┌──

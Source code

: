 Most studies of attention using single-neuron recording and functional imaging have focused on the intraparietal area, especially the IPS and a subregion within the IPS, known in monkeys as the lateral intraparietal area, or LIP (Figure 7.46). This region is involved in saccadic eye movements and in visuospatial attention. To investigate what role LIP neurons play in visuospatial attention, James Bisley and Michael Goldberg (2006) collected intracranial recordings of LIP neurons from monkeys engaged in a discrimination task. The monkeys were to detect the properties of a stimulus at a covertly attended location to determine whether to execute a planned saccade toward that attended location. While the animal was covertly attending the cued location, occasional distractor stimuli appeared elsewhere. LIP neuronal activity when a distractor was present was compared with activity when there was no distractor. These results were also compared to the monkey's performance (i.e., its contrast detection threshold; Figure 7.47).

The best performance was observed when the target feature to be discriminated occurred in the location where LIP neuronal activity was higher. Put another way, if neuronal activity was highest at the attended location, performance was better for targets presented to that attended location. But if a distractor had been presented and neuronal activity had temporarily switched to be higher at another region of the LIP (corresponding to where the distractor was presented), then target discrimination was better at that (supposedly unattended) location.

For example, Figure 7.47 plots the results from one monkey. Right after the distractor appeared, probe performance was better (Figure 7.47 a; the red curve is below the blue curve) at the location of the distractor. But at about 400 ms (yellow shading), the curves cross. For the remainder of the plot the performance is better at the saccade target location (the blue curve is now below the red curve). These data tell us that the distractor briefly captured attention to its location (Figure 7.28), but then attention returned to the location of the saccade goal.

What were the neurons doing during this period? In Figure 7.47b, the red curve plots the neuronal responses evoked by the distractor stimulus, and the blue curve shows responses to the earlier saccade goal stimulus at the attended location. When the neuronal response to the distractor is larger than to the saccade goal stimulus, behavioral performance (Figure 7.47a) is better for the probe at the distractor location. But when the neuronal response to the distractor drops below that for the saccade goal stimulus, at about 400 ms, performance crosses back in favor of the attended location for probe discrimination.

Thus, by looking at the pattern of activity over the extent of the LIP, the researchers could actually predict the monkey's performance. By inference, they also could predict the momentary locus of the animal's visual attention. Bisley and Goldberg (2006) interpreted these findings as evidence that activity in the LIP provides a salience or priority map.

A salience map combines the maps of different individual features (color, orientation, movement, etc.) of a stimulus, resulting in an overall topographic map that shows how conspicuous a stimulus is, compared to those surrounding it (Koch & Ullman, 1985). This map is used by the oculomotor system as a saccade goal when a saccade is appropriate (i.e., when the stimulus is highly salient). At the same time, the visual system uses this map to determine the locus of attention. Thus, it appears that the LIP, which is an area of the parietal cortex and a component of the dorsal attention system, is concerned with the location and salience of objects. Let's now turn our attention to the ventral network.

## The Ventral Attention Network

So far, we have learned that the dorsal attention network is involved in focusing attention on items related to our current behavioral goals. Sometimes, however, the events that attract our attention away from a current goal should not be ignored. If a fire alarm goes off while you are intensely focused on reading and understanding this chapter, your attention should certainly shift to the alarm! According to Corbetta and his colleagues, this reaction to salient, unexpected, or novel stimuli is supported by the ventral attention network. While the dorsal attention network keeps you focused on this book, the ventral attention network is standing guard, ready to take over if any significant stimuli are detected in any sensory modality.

└──
┌──

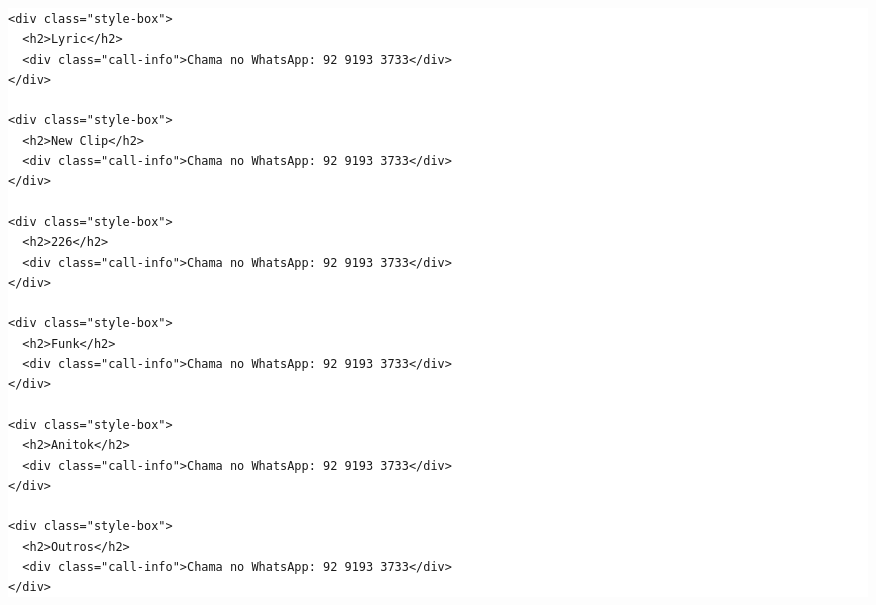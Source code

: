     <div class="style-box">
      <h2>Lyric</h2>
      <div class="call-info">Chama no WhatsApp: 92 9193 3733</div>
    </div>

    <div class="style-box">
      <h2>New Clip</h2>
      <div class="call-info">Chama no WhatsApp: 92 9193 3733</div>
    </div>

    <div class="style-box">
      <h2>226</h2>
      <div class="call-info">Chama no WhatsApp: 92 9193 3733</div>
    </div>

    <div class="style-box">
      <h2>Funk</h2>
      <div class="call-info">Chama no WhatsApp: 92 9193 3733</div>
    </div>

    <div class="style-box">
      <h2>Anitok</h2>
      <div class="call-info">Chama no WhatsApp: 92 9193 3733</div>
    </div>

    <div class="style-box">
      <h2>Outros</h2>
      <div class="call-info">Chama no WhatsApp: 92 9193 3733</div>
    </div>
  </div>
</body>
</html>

└──

* Problem details
Starting at the line that has "For example, Figure" in the records above, restate word for word every line until the one that has "What were the", and include that one as well.

* Exercise response
For example, Figure 7.47 plots the results from one monkey. Right after the distractor appeared, probe performance was better (Figure 7.47 a; the red curve is below the blue curve) at the location of the distractor. But at about 400 ms (yellow shading), the curves cross. For the remainder of the plot the performance is better at the saccade target location (the blue curve is now below the red curve). These data tell us that the distractor briefly captured attention to its location (Figure 7.28), but then attention returned to the location of the saccade goal.

What were the neurons doing during this period? In Figure 7.47b, the red curve plots the neuronal responses evoked by the distractor stimulus, and the blue curve shows responses to the earlier saccade goal stimulus at the attended location. When the neuronal response to the distractor is larger than to the saccade goal stimulus, behavioral performance (Figure 7.47a) is better for the probe at the distractor location. But when the neuronal response to the distractor drops below that for the saccade goal stimulus, at about 400 ms, performance crosses back in favor of the attended location for probe discrimination.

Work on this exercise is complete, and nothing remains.